_Task requirements_: Extract all lines from the data beneath that include the word "Dynamic".

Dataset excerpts
------------------------------------------------------------

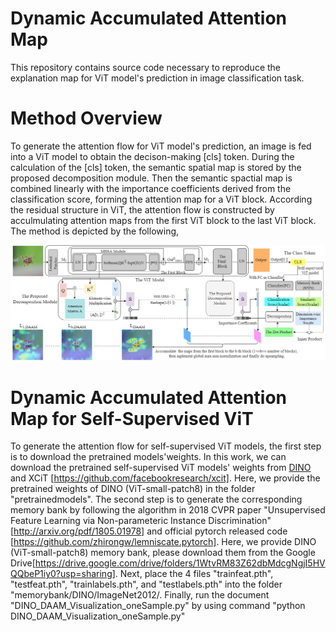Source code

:# Dynamic Accumulated Attention Map
This repository contains source code necessary to reproduce the explanation map for ViT model's prediction in image classification task.
# Method Overview
To generate the attention flow for ViT model's prediction, an image is fed into a ViT model to obtain the decison-making [cls] token. During the calculation of the [cls] token, the semantic spatial map is stored by the proposed decomposition module. Then the semantic spactial map is combined linearly with the importance coefficients derived from the classification score, forming the attention map for a ViT block. According the residual structure in ViT, the attention flow is constructed by acculmulating attention maps from the first ViT block to the last ViT block. The method is depicted by the following, 

![Framwork](./.img/FrameworkDAAM.jpg)

# Dynamic Accumulated Attention Map for Self-Supervised ViT
To generate the attention flow for self-supervised ViT models, the first step is to download the pretrained models'weights. In this work, we can download the pretrained self-supervised ViT models' weights from [DINO](https://github.com/facebookresearch/dino) and XCiT [https://github.com/facebookresearch/xcit]. Here, we provide the pretrained weights of DINO (ViT-small-patch8) in the folder "pretrainedmodels". The second step is to generate the corresponding memory bank by following the algorithm in 2018 CVPR paper "Unsupervised Feature Learning via Non-parameteric Instance Discrimination" [http://arxiv.org/pdf/1805.01978] and official pytorch released code [https://github.com/zhirongw/lemniscate.pytorch]. Here, we provide DINO (ViT-small-patch8) memory bank, please download them from the Google Drive[https://drive.google.com/drive/folders/1WtvRM83Z62dbMdcgNgjI5HVQQbeP1iy0?usp=sharing]. Next, place the 4 files "trainfeat.pth", "testfeat.pth", "trainlabels.pth", and "testlabels.pth" into the folder "memorybank/DINO/ImageNet2012/. Finally, run the document "DINO_DAAM_Visualization_oneSample.py" by using command "python DINO_DAAM_Visualization_oneSample.py"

------------------------------------------------------------

_Task result_:
:# Dynamic Accumulated Attention Map
# Dynamic Accumulated Attention Map for Self-Supervised ViT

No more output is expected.